Prof. Uğur Derman

Kalem - 5

(Bu makâlenin dördüncü bölümü geçen hafta neşredilmiştir)

KALEMTIRAŞ

Şimdilerde yaşayanların pek çoğu kalemtıraş denilince, elbette kurşun kalemin döndüre döndüre içinde açıldığı küçük âleti hatırlayacakdır. Halbuki, eskiden kamış kalemin açılmasında kullanılan kalemtıraşın gerek şekil, gerekse kullanılış tarzı bakımından bununla bir benzerliği olmayıp, resimlerde görüleceği gibi, küçük ve zarif bir kalem bıçağıdır.

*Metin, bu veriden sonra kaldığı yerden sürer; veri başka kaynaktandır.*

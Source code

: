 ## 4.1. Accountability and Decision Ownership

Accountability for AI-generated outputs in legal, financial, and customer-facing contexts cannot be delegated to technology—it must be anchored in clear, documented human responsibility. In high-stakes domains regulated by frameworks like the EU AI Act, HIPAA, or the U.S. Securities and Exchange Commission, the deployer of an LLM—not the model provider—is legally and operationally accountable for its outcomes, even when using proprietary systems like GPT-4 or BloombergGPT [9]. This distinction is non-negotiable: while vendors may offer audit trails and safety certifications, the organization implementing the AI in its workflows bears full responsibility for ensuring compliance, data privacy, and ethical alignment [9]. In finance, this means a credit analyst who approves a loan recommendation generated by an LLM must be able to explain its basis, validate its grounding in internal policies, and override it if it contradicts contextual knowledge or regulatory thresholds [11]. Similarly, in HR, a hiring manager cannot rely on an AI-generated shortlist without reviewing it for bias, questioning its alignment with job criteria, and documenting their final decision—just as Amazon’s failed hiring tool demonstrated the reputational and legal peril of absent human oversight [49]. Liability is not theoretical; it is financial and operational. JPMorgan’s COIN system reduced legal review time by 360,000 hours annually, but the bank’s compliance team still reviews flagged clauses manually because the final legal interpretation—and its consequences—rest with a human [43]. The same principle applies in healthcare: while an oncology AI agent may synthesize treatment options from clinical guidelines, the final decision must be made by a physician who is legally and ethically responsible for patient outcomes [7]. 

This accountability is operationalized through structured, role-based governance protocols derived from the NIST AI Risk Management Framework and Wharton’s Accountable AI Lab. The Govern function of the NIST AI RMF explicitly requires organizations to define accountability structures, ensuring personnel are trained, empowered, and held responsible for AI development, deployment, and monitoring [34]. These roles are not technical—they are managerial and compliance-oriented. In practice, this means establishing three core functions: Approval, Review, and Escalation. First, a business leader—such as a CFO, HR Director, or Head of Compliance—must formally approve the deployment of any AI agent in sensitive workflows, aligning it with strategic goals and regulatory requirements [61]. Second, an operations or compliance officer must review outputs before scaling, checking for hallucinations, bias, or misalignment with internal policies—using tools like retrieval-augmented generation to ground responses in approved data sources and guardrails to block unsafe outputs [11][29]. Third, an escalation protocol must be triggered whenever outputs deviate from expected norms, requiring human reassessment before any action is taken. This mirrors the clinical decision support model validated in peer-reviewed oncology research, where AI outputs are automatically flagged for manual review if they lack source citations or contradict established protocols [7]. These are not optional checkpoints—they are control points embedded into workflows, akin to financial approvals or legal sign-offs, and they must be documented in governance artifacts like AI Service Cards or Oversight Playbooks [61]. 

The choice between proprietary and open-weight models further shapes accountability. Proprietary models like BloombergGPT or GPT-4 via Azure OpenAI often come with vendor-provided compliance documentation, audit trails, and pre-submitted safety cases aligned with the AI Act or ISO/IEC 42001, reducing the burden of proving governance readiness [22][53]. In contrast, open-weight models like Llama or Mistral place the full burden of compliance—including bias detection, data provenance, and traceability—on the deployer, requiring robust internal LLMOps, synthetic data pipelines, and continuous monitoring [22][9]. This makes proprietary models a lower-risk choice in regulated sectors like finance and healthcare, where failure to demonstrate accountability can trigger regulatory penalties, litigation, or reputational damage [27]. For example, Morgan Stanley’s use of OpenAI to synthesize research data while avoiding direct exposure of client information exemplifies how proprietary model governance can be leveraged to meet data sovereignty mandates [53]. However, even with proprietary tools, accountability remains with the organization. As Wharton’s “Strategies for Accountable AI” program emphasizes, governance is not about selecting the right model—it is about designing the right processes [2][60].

On dokuzuncu asırda memleketimize Avrupa yapısı çakıların gümrüksüz olarak girişine kadar, geçimini kalemtıraş îmâlinden sağlayan bir san'atkâr zümresi bulunmaktaydı.

Kalemtıraş üç kısımdan meydana gelir:

  1. Su verilmiş çelikden yapılan kesici (tîg, bir diğer adı namlu): Bunun keskin tarafına ağız, aksine de sırt denilir. Tîgın şekline göre kalemtıraşa hattâtî, kâtibî, söğütyaprağı, camkırığı, küt, servi gibi isimler verilmişdir (Resim 1). Hattatların yazı yazdıkları âharli kâğıdın üzerindeki hatâların kazınmasında ise kesici kısmı küçük ve sivri, söğütyaprağı biçimli, sapı da ince olarak yapılmış tashih kalemtıraşı (Arabca: mihfere) çok kullanılmışdır (Resim 2).
  2. Kemik, fildişi, abanoz, mercan, pelesenk, ünnap, ödağacı, bağa, boynuz, yeşim, som, şîrmâî, hacımaksud taşı, demirhindi, çelik, altın kakmalı çelik ve bunun gibi malzemeden yapılmış olan; kesici kısmın ekseriya iki katı uzunluğu bulunan sap kısmı. Kalemtıraşçılığın bir ince zenaat hâline gelmesine sebeb sayılan ve onun maddî değerini artıran tarafı işte burasıdır. Bazı ustalar, mâdenî sapının içini boş bırakıp, îmâl ettikleri kalemtıraşa mahsus olarak hazırladıkları küçük boylu tashih kalemtıraşını da bu boşluğa yerleştirirler. Bu tarzda yapılanlara "içiçe" veya "yavrulu" kalemtıraş adı verilir (Resim 3 ve 4).
  3. Tîgın ve sapın birbirine sağlam bir şekilde bağlanmasını sağlayan parazvana, çelik, pirinç, nâdiren altın ve gümüş gibi mâdenlerden yapılır. Kalem katt edilirken şehâdet parmağıyla tîgın sırtına bastırılmazsa, sapın içindeki tîg uzantısı yerinden kurtulmak istercesine sapda çatlak açılmasına sebebiyet verir. Bunu parazvana bile önleyemez.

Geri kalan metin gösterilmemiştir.